▶ _EXERCISE_
Skip the images. Copy the records exactly as written.

▶ _ENTRIES SHOWN_
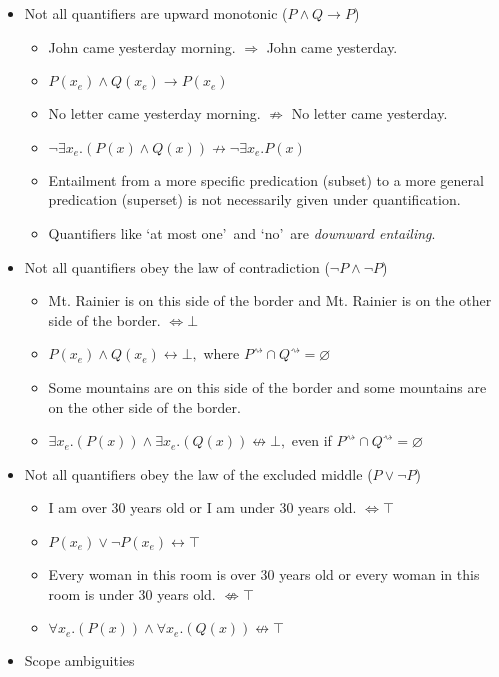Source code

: \documentclass[a4paper]{article}
\begin{document}
\begin{itemize}
	\item Not all quantifiers are upward monotonic ($P \land Q \rightarrow P$)
	\begin{itemize}
		\item John came yesterday morning. $\Rightarrow$ John came yesterday.
		\item $P(x_e) \land Q(x_e) \rightarrow P(x_e)$
		\item No letter came yesterday morning. $\not\Rightarrow$ No letter came yesterday.
		\item $\neg\exists x_e.(P(x) \land Q(x)) \not\rightarrow \neg\exists x_e.P(x)$
		\item Entailment from a more specific predication (subset) to a more general predication (superset) is not necessarily given under quantification.
		\item Quantifiers like \lq at most one\rq\ and \lq no\rq\ are \emph{downward entailing}.
	\end{itemize}

	\item Not all quantifiers obey the law of contradiction ($\neg P \land \neg P$)
	\begin{itemize}
		\item Mt. Rainier is on this side of the border and Mt. Rainier is on the other side of the border. $\Leftrightarrow \bot$
		\item $P(x_e) \land Q(x_e) \leftrightarrow \bot,$ where $P^\rightsquigarrow \cap Q^\rightsquigarrow = \varnothing$
		\item Some mountains are on this side of the border and some mountains are on the other side of the border.
		\item $\exists x_e.(P(x)) \land \exists x_e.(Q(x)) \not \leftrightarrow \bot,$ even if $P^\rightsquigarrow \cap Q^\rightsquigarrow = \varnothing$
	\end{itemize}

	\item Not all quantifiers obey the law of the excluded middle ($P \lor \neg P$)

	\begin{itemize}
		\item I am over 30 years old or I am under 30 years old. $\Leftrightarrow \top$
		\item $P(x_e) \lor \neg P(x_e) \leftrightarrow \top$
		\item Every woman in this room is over 30 years old or every woman in this room is under 30 years old. $\not \Leftrightarrow \top$
		\item $\forall x_e.(P(x)) \land \forall x_e.(Q(x)) \not\leftrightarrow \top$
	\end{itemize}

	\item Scope ambiguities
\end{itemize}
\end{document}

▶ _SOLUTION FOR THIS EXERCISE_
Source code

: \documentclass[a4paper]{article}
\begin{document}
\begin{itemize}
	\item Not all quantifiers are upward monotonic ($P \land Q \rightarrow P$)
	\begin{itemize}
		\item John came yesterday morning. $\Rightarrow$ John came yesterday.
		\item $P(x_e) \land Q(x_e) \rightarrow P(x_e)$
		\item No letter came yesterday morning. $\not\Rightarrow$ No letter came yesterday.
		\item $\neg\exists x_e.(P(x) \land Q(x)) \not\rightarrow \neg\exists x_e.P(x)$
		\item Entailment from a more specific predication (subset) to a more general predication (superset) is not necessarily given under quantification.
		\item Quantifiers like \lq at most one\rq\ and \lq no\rq\ are \emph{downward entailing}.
	\end{itemize}

	\item Not all quantifiers obey the law of contradiction ($\neg P \land \neg P$)
	\begin{itemize}
		\item Mt. Rainier is on this side of the border and Mt. Rainier is on the other side of the border. $\Leftrightarrow \bot$
		\item $P(x_e) \land Q(x_e) \leftrightarrow \bot,$ where $P^\rightsquigarrow \cap Q^\rightsquigarrow = \varnothing$
		\item Some mountains are on this side of the border and some mountains are on the other side of the border.
		\item $\exists x_e.(P(x)) \land \exists x_e.(Q(x)) \not \leftrightarrow \bot,$ even if $P^\rightsquigarrow \cap Q^\rightsquigarrow = \varnothing$
	\end{itemize}

	\item Not all quantifiers obey the law of the excluded middle ($P \lor \neg P$)

	\begin{itemize}
		\item I am over 30 years old or I am under 30 years old. $\Leftrightarrow \top$
		\item $P(x_e) \lor \neg P(x_e) \leftrightarrow \top$
		\item Every woman in this room is over 30 years old or every woman in this room is under 30 years old. $\not \Leftrightarrow \top$
		\item $\forall x_e.(P(x)) \land \forall x_e.(Q(x)) \not\leftrightarrow \top$
	\end{itemize}

	\item Scope ambiguities
\end{itemize}
\end{document}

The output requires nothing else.